Inilah yang kemudian menyebabkan jumlah engineer yang terus dihasilkan oleh universitas tidak sebanding dengan pertumbuhan daya serap sektor industri di Indonesia, Walhasil semakin jamak kita temui sarjana-sarjana teknik di  sektor-sektor jasa, seperti perbankan misalnya.

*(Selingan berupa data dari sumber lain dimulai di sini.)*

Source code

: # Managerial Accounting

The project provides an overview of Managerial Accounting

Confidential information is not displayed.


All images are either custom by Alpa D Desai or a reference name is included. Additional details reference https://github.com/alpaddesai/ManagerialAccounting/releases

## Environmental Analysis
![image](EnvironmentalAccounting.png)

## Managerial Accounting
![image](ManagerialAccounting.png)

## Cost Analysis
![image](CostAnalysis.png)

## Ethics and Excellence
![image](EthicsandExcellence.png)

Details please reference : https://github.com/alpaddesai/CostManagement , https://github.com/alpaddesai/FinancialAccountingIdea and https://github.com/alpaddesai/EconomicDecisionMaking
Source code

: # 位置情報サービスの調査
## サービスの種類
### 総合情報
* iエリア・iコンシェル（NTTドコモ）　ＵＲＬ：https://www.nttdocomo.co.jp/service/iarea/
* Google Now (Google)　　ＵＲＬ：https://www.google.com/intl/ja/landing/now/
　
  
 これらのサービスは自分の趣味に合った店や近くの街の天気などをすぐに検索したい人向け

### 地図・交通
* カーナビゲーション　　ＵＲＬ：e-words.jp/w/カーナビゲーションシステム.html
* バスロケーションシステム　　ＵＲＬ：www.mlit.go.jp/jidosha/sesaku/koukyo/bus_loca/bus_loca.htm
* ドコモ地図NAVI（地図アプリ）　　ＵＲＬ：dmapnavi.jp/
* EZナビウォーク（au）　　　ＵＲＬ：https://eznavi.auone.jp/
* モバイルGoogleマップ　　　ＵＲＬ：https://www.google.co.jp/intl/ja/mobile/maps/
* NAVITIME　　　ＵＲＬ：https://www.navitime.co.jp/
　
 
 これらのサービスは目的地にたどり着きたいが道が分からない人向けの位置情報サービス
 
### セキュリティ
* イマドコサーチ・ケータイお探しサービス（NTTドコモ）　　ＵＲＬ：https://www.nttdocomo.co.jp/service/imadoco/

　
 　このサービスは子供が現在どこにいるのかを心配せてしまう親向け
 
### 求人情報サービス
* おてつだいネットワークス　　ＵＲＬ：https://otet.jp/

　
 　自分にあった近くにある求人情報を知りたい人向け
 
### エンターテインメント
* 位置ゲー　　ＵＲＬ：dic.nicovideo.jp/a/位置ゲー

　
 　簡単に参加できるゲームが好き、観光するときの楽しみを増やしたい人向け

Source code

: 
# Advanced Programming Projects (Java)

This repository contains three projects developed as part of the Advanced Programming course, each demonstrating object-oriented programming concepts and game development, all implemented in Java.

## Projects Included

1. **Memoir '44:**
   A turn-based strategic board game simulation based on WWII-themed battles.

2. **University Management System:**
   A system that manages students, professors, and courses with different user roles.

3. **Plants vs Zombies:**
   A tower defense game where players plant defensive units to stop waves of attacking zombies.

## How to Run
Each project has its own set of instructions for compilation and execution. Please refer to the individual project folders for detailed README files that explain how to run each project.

infografis21Perubahan Industri ke-4

Jika kita menelisik lebih dalam lagi ternyata tidak hanya tren perkembangan sektor-sektor ekonomi yang mengalami perubahan namun didalamnya ada perubahan yang lebih besar lagi yang sedang terjadi. Perubahan yang menyebabkan sebagian pekerjaan yang ada mulai menghilang. Pabrik-pabrik sudah semakin canggih, tentu saja pekerjaan-pekerjaan manusia yang ada disana menghilang digantikan oleh mesin dengan sistem terotomasi. Kita kemudian semakin familiar dengan istilah smart factory, smart plant. Kalau ada ponsel pintar lalu muncul pula pabrik pintar dengan adanya IoT dan Data Mining.

Sektor industri tidak dapat menghindari perubahan ini, mereka sedang berlomba mencerdaskan pabrik-pabriknya karena sedang memasuki apa yang disebut sebagai revolusi industri 4.0.

Disruption

Kembali ke persoalan pekerjaan dan kekhawatiran rekan saya diatas. Ternyata kekhawatiran itu bukanlah sebauh ketakutan orang tua biasa saja, karena menurut  salah satu komisi yang dibentuk PBB – On Financing Global Opportunity – The Learning Generation (Oktober 2016). Disebutkan, dengan pencepatan teknologi seperti saat ini, hingga tahun 2030, sekitar 2 miliar pegawai di seluruh dunia akan kehilangan pekerjaan.

Lantas apakah serta merta dengan pekerjaan yang menghilang tidak ada lagi yang bisa dilakukan. Ternyata tidak, justru pekerjaan-pekerjaan baru akan bermunculan. Seperti pekerja pabrik tadi yang akan kehilangan pekerjaan dengan adanya smart factory. Ditempat yang sama akan dibutuhkan pekerjaan sebagai ahli IoT, system analyst, dan sebagainya.